Getting into a fight with someone, I think the other person is accusing me of being the wrong one and is trying to show that everything that has happened is my fault. Stop shooting the ball to my opponent is what I would say because it is what I would translate the idiom in my native language into. Does it make sense to native English speakers? What is the common English idiom in such situations?
An English idiom for this is throw under the bus. It means to pass on the blame to someone else (can be friend or foe) who doesn't deserve it, usually out of malice or personal gain.
At least as the question is explained by @MasterPJ, an expression with a similar meaning is "Whose side are you on?" (An emphatic "anyway" at the end is optional.) This does indeed imply that someone who owes you allegiance is being overly generous to the other guys.
"Whose Side Are You On" is a song of the American labor movement; the answer, of course, being the unions' and not the bosses'.
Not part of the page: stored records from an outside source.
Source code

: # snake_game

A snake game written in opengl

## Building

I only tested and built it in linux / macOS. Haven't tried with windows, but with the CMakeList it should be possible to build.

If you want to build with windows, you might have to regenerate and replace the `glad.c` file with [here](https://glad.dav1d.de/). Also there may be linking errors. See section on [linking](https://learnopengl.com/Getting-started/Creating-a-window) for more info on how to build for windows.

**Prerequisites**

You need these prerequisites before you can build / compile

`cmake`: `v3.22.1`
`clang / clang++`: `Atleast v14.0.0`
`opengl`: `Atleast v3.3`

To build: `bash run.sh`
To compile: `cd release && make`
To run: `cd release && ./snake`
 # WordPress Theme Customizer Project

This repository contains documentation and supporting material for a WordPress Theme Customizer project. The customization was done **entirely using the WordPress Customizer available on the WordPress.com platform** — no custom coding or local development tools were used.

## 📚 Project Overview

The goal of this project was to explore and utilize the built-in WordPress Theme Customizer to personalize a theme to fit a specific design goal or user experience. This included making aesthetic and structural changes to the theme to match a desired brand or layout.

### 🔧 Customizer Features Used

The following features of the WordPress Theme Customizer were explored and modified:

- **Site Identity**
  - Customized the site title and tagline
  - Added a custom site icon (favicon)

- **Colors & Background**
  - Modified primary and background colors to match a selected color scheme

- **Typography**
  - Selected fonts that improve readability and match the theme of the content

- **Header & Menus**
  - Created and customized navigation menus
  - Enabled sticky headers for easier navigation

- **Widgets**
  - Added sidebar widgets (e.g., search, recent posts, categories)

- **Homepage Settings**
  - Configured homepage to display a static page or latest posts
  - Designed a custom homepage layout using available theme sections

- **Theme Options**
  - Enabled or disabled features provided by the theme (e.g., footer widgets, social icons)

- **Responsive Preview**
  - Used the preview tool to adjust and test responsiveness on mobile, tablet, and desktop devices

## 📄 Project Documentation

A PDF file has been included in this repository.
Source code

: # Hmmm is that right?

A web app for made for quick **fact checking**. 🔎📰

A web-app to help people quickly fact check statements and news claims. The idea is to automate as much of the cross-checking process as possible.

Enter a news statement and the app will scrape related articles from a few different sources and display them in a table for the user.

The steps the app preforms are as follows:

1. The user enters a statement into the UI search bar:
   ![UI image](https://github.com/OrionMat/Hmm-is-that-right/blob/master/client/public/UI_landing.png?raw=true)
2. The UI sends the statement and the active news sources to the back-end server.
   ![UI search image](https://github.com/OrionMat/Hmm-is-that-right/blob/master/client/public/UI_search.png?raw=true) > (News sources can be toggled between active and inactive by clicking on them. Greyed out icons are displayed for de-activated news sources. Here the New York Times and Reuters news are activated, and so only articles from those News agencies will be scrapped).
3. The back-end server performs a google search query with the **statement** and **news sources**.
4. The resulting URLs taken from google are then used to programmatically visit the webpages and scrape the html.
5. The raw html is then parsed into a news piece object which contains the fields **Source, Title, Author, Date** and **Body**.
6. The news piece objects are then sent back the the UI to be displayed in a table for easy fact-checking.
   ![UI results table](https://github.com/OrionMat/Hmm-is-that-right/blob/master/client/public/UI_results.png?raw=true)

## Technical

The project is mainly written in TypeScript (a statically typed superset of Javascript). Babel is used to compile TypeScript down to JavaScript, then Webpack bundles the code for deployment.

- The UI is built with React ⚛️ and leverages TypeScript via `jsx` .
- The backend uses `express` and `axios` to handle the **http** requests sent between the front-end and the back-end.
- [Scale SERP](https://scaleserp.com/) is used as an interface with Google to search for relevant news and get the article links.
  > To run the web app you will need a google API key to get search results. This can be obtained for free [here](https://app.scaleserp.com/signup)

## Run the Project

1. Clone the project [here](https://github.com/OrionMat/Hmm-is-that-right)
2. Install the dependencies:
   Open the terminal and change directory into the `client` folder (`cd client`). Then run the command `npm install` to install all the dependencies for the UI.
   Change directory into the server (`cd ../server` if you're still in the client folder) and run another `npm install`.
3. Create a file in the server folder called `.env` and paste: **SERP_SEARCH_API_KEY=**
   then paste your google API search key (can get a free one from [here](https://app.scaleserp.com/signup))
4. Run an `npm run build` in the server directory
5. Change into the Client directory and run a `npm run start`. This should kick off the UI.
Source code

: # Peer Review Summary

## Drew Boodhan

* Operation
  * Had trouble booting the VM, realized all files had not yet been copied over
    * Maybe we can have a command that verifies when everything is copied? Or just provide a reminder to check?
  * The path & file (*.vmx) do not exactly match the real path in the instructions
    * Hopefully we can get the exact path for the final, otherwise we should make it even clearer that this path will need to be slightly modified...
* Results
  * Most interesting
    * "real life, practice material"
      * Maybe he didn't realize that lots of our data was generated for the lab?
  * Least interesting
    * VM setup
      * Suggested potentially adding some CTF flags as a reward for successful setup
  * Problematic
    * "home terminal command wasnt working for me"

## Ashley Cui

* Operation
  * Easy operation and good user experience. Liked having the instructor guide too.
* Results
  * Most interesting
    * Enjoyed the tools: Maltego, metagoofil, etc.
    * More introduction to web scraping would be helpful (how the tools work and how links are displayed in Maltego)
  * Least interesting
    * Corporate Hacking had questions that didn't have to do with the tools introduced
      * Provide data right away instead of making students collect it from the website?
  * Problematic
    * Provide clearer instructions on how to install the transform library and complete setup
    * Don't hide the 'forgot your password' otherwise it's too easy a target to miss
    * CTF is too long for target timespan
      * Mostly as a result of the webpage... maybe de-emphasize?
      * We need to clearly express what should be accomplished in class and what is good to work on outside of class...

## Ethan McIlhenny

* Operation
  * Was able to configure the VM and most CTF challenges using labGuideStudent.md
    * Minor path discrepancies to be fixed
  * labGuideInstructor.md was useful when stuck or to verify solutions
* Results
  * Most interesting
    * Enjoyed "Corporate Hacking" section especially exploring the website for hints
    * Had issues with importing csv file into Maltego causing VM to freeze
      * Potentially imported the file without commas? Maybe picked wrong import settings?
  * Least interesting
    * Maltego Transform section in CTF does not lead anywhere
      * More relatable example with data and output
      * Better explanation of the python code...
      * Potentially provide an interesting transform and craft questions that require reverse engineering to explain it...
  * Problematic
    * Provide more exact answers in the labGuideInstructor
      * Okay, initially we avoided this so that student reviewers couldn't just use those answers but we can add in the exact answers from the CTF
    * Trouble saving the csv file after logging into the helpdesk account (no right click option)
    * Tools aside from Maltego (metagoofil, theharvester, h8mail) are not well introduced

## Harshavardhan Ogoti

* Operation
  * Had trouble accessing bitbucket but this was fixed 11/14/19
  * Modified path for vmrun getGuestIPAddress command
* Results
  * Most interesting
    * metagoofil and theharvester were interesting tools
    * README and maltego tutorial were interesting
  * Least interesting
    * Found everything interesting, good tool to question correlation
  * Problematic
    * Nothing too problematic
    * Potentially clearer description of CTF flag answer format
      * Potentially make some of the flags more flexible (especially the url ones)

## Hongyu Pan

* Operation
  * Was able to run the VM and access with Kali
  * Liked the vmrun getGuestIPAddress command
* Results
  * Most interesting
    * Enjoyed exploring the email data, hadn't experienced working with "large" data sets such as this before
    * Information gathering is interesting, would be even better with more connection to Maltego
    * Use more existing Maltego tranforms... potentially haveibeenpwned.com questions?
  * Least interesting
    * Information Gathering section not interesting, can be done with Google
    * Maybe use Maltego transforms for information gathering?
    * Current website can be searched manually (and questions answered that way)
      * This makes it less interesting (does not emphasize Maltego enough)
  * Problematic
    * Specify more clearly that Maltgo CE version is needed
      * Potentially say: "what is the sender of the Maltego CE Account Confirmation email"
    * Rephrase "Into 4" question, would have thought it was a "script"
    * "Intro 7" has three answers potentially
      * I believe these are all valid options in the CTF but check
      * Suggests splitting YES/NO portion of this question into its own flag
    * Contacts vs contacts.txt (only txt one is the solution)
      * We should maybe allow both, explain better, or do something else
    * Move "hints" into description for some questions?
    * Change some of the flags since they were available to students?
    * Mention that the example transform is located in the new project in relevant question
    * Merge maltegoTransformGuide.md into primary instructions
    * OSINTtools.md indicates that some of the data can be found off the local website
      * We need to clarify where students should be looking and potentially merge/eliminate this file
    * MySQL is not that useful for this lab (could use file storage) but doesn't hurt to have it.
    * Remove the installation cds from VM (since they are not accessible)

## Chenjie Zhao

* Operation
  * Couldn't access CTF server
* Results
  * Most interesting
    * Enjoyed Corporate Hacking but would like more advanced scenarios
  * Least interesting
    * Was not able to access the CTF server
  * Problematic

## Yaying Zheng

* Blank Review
No, this idiom does not make sense to a speaker of English, and I did not understand it when you said it to me. The word you want is "shirk", although I wouldn't really call it an idiom. So you could have said "stop shirking your responsibility", or something like that. Or you could just have said "you need to accept some of the blame for what's happened".
Note that the word "shirk" has another definition that is not mentioned in either of these two references. I believe that the other definition is almost entirely unknown to non-Muslims.
We have a similar expression in English:
We say this to mean, The responsibility lies with you now. We also say, I am putting the ball in your court, meaning, I am making this your responsibility. I suppose, by that reasoining, you could say, Stop putting the ball in your opponent's court. Take some responsibility!
Translation of sentence: "Stop shooting the ball to my opponent" in quite often used in Czech Language and as we can see from others, it is not understandable for English native speakers.
The meaning is (as Mitch commented): A friend/team-mate/colleague accusing you of helping his enemy/opponent/competitor to have an advantage over him.
(I am not a native speaker so I do not know the appropriate English equivalent, the closest I found is Fifth columnist, I hope this post will help to identify better one)
I would say that it doesn't. "Stop shooting yourself in the foot", is a possible English idiom for this type of situation.